Exercise brief
Select from the records below every line that has the word "komma" in it.

Extracted information
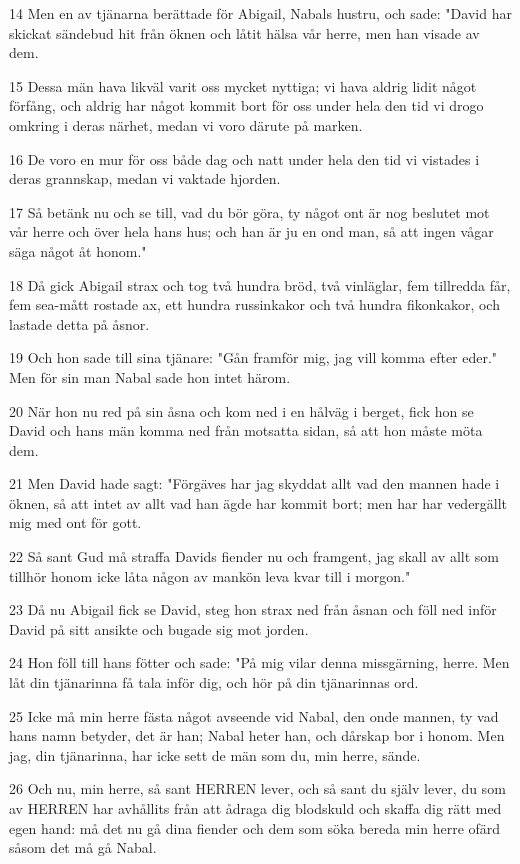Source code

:\par 14 Men en av tjänarna berättade för Abigail, Nabals hustru, och sade: "David har skickat sändebud hit från öknen och låtit hälsa vår herre, men han visade av dem.
\par 15 Dessa män hava likväl varit oss mycket nyttiga; vi hava aldrig lidit något förfång, och aldrig har något kommit bort för oss under hela den tid vi drogo omkring i deras närhet, medan vi voro därute på marken.
\par 16 De voro en mur för oss både dag och natt under hela den tid vi vistades i deras grannskap, medan vi vaktade hjorden.
\par 17 Så betänk nu och se till, vad du bör göra, ty något ont är nog beslutet mot vår herre och över hela hans hus; och han är ju en ond man, så att ingen vågar säga något åt honom."
\par 18 Då gick Abigail strax och tog två hundra bröd, två vinläglar, fem tillredda får, fem sea-mått rostade ax, ett hundra russinkakor och två hundra fikonkakor, och lastade detta på åsnor.
\par 19 Och hon sade till sina tjänare: "Gån framför mig, jag vill komma efter eder." Men för sin man Nabal sade hon intet härom.
\par 20 När hon nu red på sin åsna och kom ned i en hålväg i berget, fick hon se David och hans män komma ned från motsatta sidan, så att hon måste möta dem.
\par 21 Men David hade sagt: "Förgäves har jag skyddat allt vad den mannen hade i öknen, så att intet av allt vad han ägde har kommit bort; men har har vedergällt mig med ont för gott.
\par 22 Så sant Gud må straffa Davids fiender nu och framgent, jag skall av allt som tillhör honom icke låta någon av mankön leva kvar till i morgon."
\par 23 Då nu Abigail fick se David, steg hon strax ned från åsnan och föll ned inför David på sitt ansikte och bugade sig mot jorden.
\par 24 Hon föll till hans fötter och sade: "På mig vilar denna missgärning, herre. Men låt din tjänarinna få tala inför dig, och hör på din tjänarinnas ord.
\par 25 Icke må min herre fästa något avseende vid Nabal, den onde mannen, ty vad hans namn betyder, det är han; Nabal heter han, och dårskap bor i honom. Men jag, din tjänarinna, har icke sett de män som du, min herre, sände.
\par 26 Och nu, min herre, så sant HERREN lever, och så sant du själv lever, du som av HERREN har avhållits från att ådraga dig blodskuld och skaffa dig rätt med egen hand: må det nu gå dina fiender och dem som söka bereda min herre ofärd såsom det må gå Nabal.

Answer to this problem
\par 19 Och hon sade till sina tjänare: "Gån framför mig, jag vill komma efter eder." Men för sin man Nabal sade hon intet härom.
\par 20 När hon nu red på sin åsna och kom ned i en hålväg i berget, fick hon se David och hans män komma ned från motsatta sidan, så att hon måste möta dem.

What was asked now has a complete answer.